Collected data

*** Block opens ***

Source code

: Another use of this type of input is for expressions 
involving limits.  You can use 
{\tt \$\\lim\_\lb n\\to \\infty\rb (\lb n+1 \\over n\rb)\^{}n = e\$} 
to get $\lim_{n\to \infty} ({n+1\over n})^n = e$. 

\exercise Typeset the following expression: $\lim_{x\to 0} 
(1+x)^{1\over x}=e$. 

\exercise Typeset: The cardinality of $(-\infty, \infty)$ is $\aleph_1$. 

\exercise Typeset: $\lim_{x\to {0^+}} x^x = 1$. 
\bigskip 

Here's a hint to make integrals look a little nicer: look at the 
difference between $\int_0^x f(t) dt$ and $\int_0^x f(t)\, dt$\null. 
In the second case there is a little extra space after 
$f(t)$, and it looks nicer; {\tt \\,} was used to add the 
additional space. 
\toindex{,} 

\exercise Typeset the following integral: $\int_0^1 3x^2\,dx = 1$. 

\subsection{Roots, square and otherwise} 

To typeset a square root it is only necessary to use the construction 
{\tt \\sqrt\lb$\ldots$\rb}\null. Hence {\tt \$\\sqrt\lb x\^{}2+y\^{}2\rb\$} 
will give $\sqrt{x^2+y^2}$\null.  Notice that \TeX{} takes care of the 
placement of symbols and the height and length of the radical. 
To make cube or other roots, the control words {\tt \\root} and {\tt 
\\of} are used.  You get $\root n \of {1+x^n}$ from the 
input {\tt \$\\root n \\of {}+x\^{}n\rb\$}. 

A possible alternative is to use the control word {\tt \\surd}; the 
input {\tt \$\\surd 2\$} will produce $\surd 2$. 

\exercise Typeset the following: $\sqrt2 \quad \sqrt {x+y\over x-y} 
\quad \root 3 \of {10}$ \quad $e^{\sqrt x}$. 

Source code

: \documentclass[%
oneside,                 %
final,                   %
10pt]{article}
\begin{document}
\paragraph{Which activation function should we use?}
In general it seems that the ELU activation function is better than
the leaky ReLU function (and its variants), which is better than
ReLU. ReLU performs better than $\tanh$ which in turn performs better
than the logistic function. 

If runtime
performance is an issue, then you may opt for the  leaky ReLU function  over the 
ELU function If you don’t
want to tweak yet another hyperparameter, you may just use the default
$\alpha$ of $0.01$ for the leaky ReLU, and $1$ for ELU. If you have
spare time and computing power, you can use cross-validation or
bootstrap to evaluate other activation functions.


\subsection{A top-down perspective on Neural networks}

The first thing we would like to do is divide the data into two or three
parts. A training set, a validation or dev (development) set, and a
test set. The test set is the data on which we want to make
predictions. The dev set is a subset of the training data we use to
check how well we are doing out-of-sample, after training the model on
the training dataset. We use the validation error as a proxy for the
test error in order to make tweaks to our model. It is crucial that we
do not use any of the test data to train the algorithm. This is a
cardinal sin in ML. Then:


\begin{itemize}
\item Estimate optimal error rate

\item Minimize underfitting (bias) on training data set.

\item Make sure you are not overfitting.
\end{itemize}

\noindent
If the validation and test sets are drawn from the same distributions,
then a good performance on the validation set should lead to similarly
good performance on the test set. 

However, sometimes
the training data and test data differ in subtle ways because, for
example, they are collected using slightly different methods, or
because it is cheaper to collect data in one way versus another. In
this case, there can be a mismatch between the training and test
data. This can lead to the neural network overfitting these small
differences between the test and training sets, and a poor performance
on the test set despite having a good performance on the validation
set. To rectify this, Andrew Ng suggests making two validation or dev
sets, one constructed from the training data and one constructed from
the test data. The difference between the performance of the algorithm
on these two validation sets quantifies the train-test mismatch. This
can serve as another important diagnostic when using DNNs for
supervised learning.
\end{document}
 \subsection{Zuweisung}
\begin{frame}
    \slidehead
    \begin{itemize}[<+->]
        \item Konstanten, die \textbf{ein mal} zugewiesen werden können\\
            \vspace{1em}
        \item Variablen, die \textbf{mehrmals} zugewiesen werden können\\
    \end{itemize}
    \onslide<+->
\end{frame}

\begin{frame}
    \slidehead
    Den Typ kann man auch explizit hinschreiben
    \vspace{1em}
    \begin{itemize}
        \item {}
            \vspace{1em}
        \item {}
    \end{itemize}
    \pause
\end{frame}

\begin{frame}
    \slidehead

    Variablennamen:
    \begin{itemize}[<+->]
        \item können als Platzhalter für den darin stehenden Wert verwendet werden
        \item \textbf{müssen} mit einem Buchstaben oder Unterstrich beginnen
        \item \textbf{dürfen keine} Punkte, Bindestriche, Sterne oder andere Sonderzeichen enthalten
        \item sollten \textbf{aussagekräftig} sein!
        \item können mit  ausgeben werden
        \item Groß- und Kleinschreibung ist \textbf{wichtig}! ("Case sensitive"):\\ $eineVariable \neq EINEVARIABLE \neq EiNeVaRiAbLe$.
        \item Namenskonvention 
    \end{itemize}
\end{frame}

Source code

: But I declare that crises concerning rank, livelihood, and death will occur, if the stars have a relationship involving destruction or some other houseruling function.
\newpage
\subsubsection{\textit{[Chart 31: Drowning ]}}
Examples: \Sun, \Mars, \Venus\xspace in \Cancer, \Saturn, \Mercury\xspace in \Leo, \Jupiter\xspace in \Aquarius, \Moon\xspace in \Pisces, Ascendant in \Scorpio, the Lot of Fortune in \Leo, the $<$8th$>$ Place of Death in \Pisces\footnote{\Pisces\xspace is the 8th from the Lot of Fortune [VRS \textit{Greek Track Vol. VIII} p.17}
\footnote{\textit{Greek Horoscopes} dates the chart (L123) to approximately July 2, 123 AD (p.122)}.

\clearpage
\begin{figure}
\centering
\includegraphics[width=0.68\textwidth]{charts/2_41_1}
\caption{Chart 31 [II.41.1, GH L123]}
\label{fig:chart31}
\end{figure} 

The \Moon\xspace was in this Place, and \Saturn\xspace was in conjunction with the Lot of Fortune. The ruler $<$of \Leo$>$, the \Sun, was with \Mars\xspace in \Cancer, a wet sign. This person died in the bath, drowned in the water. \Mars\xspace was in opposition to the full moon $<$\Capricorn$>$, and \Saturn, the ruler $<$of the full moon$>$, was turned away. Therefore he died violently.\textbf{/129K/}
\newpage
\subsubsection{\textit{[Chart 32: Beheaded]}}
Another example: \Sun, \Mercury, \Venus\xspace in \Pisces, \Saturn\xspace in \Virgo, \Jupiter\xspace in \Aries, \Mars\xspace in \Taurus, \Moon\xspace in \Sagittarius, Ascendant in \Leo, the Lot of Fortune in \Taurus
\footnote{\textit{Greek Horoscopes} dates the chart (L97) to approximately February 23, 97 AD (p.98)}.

*** Block closes ***

** EXERCISE REQUIREMENTS **
Write the data out again. Match it exactly.

** TASK RESULT **
Source code

: Another use of this type of input is for expressions 
involving limits.  You can use 
{\tt \$\\lim\_\lb n\\to \\infty\rb (\lb n+1 \\over n\rb)\^{}n = e\$} 
to get $\lim_{n\to \infty} ({n+1\over n})^n = e$. 

\exercise Typeset the following expression: $\lim_{x\to 0} 
(1+x)^{1\over x}=e$. 

\exercise Typeset: The cardinality of $(-\infty, \infty)$ is $\aleph_1$. 

\exercise Typeset: $\lim_{x\to {0^+}} x^x = 1$. 
\bigskip 

Here's a hint to make integrals look a little nicer: look at the 
difference between $\int_0^x f(t) dt$ and $\int_0^x f(t)\, dt$\null. 
In the second case there is a little extra space after 
$f(t)$, and it looks nicer; {\tt \\,} was used to add the 
additional space. 
\toindex{,} 

\exercise Typeset the following integral: $\int_0^1 3x^2\,dx = 1$. 

\subsection{Roots, square and otherwise} 

To typeset a square root it is only necessary to use the construction 
{\tt \\sqrt\lb$\ldots$\rb}\null. Hence {\tt \$\\sqrt\lb x\^{}2+y\^{}2\rb\$} 
will give $\sqrt{x^2+y^2}$\null.  Notice that \TeX{} takes care of the 
placement of symbols and the height and length of the radical. 
To make cube or other roots, the control words {\tt \\root} and {\tt 
\\of} are used.  You get $\root n \of {1+x^n}$ from the 
input {\tt \$\\root n \\of {}+x\^{}n\rb\$}. 

A possible alternative is to use the control word {\tt \\surd}; the 
input {\tt \$\\surd 2\$} will produce $\surd 2$. 

\exercise Typeset the following: $\sqrt2 \quad \sqrt {x+y\over x-y} 
\quad \root 3 \of {10}$ \quad $e^{\sqrt x}$. 

Source code

: \documentclass[%
oneside,                 %
final,                   %
10pt]{article}
\begin{document}
\paragraph{Which activation function should we use?}
In general it seems that the ELU activation function is better than
the leaky ReLU function (and its variants), which is better than
ReLU. ReLU performs better than $\tanh$ which in turn performs better
than the logistic function. 

If runtime
performance is an issue, then you may opt for the  leaky ReLU function  over the 
ELU function If you don’t
want to tweak yet another hyperparameter, you may just use the default
$\alpha$ of $0.01$ for the leaky ReLU, and $1$ for ELU. If you have
spare time and computing power, you can use cross-validation or
bootstrap to evaluate other activation functions.


\subsection{A top-down perspective on Neural networks}

The first thing we would like to do is divide the data into two or three
parts. A training set, a validation or dev (development) set, and a
test set. The test set is the data on which we want to make
predictions. The dev set is a subset of the training data we use to
check how well we are doing out-of-sample, after training the model on
the training dataset. We use the validation error as a proxy for the
test error in order to make tweaks to our model. It is crucial that we
do not use any of the test data to train the algorithm. This is a
cardinal sin in ML. Then:


\begin{itemize}
\item Estimate optimal error rate

\item Minimize underfitting (bias) on training data set.

\item Make sure you are not overfitting.
\end{itemize}

\noindent
If the validation and test sets are drawn from the same distributions,
then a good performance on the validation set should lead to similarly
good performance on the test set. 

However, sometimes
the training data and test data differ in subtle ways because, for
example, they are collected using slightly different methods, or
because it is cheaper to collect data in one way versus another. In
this case, there can be a mismatch between the training and test
data. This can lead to the neural network overfitting these small
differences between the test and training sets, and a poor performance
on the test set despite having a good performance on the validation
set. To rectify this, Andrew Ng suggests making two validation or dev
sets, one constructed from the training data and one constructed from
the test data. The difference between the performance of the algorithm
on these two validation sets quantifies the train-test mismatch. This
can serve as another important diagnostic when using DNNs for
supervised learning.
\end{document}
 \subsection{Zuweisung}
\begin{frame}
    \slidehead
    \begin{itemize}[<+->]
        \item Konstanten, die \textbf{ein mal} zugewiesen werden können\\
            \vspace{1em}
        \item Variablen, die \textbf{mehrmals} zugewiesen werden können\\
    \end{itemize}
    \onslide<+->
\end{frame}

\begin{frame}
    \slidehead
    Den Typ kann man auch explizit hinschreiben
    \vspace{1em}
    \begin{itemize}
        \item {}
            \vspace{1em}
        \item {}
    \end{itemize}
    \pause
\end{frame}

\begin{frame}
    \slidehead

    Variablennamen:
    \begin{itemize}[<+->]
        \item können als Platzhalter für den darin stehenden Wert verwendet werden
        \item \textbf{müssen} mit einem Buchstaben oder Unterstrich beginnen
        \item \textbf{dürfen keine} Punkte, Bindestriche, Sterne oder andere Sonderzeichen enthalten
        \item sollten \textbf{aussagekräftig} sein!
        \item können mit  ausgeben werden
        \item Groß- und Kleinschreibung ist \textbf{wichtig}! ("Case sensitive"):\\ $eineVariable \neq EINEVARIABLE \neq EiNeVaRiAbLe$.
        \item Namenskonvention 
    \end{itemize}
\end{frame}

Source code

: But I declare that crises concerning rank, livelihood, and death will occur, if the stars have a relationship involving destruction or some other houseruling function.
\newpage
\subsubsection{\textit{[Chart 31: Drowning ]}}
Examples: \Sun, \Mars, \Venus\xspace in \Cancer, \Saturn, \Mercury\xspace in \Leo, \Jupiter\xspace in \Aquarius, \Moon\xspace in \Pisces, Ascendant in \Scorpio, the Lot of Fortune in \Leo, the $<$8th$>$ Place of Death in \Pisces\footnote{\Pisces\xspace is the 8th from the Lot of Fortune [VRS \textit{Greek Track Vol. VIII} p.17}
\footnote{\textit{Greek Horoscopes} dates the chart (L123) to approximately July 2, 123 AD (p.122)}.

\clearpage
\begin{figure}
\centering
\includegraphics[width=0.68\textwidth]{charts/2_41_1}
\caption{Chart 31 [II.41.1, GH L123]}
\label{fig:chart31}
\end{figure} 

The \Moon\xspace was in this Place, and \Saturn\xspace was in conjunction with the Lot of Fortune. The ruler $<$of \Leo$>$, the \Sun, was with \Mars\xspace in \Cancer, a wet sign. This person died in the bath, drowned in the water. \Mars\xspace was in opposition to the full moon $<$\Capricorn$>$, and \Saturn, the ruler $<$of the full moon$>$, was turned away. Therefore he died violently.\textbf{/129K/}
\newpage
\subsubsection{\textit{[Chart 32: Beheaded]}}
Another example: \Sun, \Mercury, \Venus\xspace in \Pisces, \Saturn\xspace in \Virgo, \Jupiter\xspace in \Aries, \Mars\xspace in \Taurus, \Moon\xspace in \Sagittarius, Ascendant in \Leo, the Lot of Fortune in \Taurus
\footnote{\textit{Greek Horoscopes} dates the chart (L97) to approximately February 23, 97 AD (p.98)}.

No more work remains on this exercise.